I am telling you this so no one will deceive you with well-crafted arguments. For though I am far away from you, my heart is with you. And I rejoice that you are living as you should and that your faith in Christ is strong. (Colossians 2:4-5; New Living Translation)
In 1985, French sociologist and lay theologian Jacques Ellul (1912-1994) wrote a book titled The Humiliation of the Word. I know, it’s a little ironic to write a book about the decreasing power of words! Nonetheless, his material was prescient. He could foresee our rising cynicism about words and news.
In recent times, we have been bombarded constantly with claims of “alternative facts” and “fake news.” We’ve seen misinformation, distortion, and outright lies from public figures (politicians as well as media personalities). They make statements and declarations with deep conviction, compelling statistics, and “researched” facts. Well-crafted arguments. It leaves many of us feeling deeply skeptical.
It’s not new.
The first-century believers in Colosse faced their own smooth-talkers. The false-teachers of the day sounded convincing and compelling. But not everything that makes sense is true, and not everything that is most true can be nicely explained.

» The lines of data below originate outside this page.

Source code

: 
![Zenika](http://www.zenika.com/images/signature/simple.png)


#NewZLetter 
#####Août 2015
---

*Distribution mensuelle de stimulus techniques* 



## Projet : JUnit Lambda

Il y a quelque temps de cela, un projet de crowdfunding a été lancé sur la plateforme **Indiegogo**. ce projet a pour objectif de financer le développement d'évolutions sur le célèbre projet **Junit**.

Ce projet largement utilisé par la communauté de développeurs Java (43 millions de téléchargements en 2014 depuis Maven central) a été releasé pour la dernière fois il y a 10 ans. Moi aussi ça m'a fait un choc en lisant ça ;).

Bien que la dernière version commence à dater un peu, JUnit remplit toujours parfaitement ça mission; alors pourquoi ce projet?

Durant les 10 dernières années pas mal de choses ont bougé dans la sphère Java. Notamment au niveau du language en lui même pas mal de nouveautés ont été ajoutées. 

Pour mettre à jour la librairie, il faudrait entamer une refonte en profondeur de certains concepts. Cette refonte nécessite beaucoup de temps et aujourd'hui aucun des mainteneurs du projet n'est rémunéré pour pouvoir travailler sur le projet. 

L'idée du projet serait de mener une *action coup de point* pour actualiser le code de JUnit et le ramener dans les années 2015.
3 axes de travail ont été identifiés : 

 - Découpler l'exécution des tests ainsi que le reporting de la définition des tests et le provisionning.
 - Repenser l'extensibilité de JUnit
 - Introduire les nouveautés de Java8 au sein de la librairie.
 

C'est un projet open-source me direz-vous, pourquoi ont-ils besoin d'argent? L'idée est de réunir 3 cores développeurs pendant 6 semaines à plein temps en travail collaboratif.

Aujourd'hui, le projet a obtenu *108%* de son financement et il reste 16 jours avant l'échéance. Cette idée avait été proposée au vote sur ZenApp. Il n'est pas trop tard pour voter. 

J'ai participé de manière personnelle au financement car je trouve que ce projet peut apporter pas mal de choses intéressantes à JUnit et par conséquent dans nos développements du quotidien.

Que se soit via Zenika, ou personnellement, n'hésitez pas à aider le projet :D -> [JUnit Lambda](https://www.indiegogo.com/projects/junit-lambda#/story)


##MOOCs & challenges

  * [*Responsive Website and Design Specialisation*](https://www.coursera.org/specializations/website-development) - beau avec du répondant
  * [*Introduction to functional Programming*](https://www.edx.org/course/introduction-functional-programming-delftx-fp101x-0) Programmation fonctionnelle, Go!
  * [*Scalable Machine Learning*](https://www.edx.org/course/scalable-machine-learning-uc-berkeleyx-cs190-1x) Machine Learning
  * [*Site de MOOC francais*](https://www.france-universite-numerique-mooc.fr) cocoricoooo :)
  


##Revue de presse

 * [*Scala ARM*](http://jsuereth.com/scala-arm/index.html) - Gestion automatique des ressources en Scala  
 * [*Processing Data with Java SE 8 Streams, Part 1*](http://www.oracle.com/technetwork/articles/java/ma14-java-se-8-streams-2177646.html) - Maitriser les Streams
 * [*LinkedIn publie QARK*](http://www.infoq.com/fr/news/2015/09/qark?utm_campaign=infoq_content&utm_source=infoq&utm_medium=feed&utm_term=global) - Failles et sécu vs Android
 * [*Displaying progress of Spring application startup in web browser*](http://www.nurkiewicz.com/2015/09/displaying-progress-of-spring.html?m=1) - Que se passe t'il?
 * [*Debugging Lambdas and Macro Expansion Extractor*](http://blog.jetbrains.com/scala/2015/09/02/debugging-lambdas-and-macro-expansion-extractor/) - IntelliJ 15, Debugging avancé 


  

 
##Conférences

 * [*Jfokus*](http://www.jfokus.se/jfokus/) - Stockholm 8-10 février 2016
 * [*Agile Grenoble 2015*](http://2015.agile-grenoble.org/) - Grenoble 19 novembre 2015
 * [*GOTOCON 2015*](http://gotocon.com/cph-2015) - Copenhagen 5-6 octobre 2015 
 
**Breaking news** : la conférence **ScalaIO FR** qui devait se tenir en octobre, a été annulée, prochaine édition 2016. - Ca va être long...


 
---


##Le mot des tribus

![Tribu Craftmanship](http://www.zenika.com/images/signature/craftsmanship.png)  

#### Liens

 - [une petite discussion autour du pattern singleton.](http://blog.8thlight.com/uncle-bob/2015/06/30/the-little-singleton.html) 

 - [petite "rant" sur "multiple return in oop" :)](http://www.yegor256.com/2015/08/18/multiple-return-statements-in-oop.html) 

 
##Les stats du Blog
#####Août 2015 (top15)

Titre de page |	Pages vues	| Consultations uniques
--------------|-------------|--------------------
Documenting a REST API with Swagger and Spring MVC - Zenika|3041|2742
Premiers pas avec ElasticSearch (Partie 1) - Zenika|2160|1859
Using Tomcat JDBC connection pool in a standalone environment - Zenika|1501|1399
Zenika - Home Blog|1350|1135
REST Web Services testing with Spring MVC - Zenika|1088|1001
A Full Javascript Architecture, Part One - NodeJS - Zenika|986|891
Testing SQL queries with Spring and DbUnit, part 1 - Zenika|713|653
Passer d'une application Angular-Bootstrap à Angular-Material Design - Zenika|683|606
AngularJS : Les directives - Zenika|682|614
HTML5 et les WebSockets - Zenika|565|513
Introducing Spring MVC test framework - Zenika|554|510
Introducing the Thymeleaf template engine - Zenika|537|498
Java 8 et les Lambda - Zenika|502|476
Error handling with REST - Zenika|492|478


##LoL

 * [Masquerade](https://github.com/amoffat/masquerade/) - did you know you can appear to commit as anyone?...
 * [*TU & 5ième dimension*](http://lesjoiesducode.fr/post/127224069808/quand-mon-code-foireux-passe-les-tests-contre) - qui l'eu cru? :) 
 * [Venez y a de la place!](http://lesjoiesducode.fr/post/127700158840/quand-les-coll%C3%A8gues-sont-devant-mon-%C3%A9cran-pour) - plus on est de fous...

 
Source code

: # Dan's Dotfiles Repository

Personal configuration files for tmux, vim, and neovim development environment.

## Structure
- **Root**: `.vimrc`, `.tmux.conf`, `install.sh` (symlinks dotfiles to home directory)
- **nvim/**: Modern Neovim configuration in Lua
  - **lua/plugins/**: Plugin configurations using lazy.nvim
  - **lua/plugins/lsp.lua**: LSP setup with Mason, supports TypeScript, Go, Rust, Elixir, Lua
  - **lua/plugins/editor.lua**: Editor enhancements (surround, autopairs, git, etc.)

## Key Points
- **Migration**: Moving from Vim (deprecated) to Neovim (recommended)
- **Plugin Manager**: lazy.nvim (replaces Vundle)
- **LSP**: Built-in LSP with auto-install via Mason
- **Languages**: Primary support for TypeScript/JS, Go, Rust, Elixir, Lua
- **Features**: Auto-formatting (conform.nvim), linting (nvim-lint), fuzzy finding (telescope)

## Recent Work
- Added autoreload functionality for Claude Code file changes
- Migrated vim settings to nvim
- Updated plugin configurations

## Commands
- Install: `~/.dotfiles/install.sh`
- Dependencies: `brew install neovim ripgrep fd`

Thus, the Apostle Paul warned his readers about well-crafted (but false) arguments, and affirmed the elementary importance of living a life that trusts Jesus.
Perhaps that’s why I place less weight on Christian apologetics than some folk. I’m devoted to education and believe in its transformational power. Knowledge is power; no question. Learning matters. But Christian faith, while grounded in historicity, is ultimately a choice of the heart and soul. Faith is not ultimately about building a water-tight system of thought, but deciding whom we will trust from one day to the next.
I’m not splitting hairs here. I understand that without clarity about what is true, it would be hard to trust the One who said “I am the Truth” (John 14:6). But so often our confidence rests in knowledge rather than experience, in religious dogma rather than divine relationship.
Well-crafted arguments can help or hurt us.
Paul wrote: “I rejoice that you are living as you should and that your faith in Christ is strong.” Despite the clever and compelling suggestions swirling around them, the Christians in Colosse held fast to Christ.
Ever feel confused (or discouraged) by all of the conflicting views in politics and religion? When we are tempted to grow cynical and skeptical, let’s hold fast to that which matters most: Christ Himself.
Propaganda is as old as humanity itself. People have always twisted the truth to serve their own purposes. But in this fog, He whom John called “the light of men” (John 1:4) and “the true light” (John 1:9) shines through: Christ Himself.
Need an anchor today, and every day? We’d do well to trust the sufficiency and supremacy of Christ above all else. Lift your eyes above the horizon. Look not at your troubles. Listen not to the cultural pundits. Trust the Truth: Christ Himself.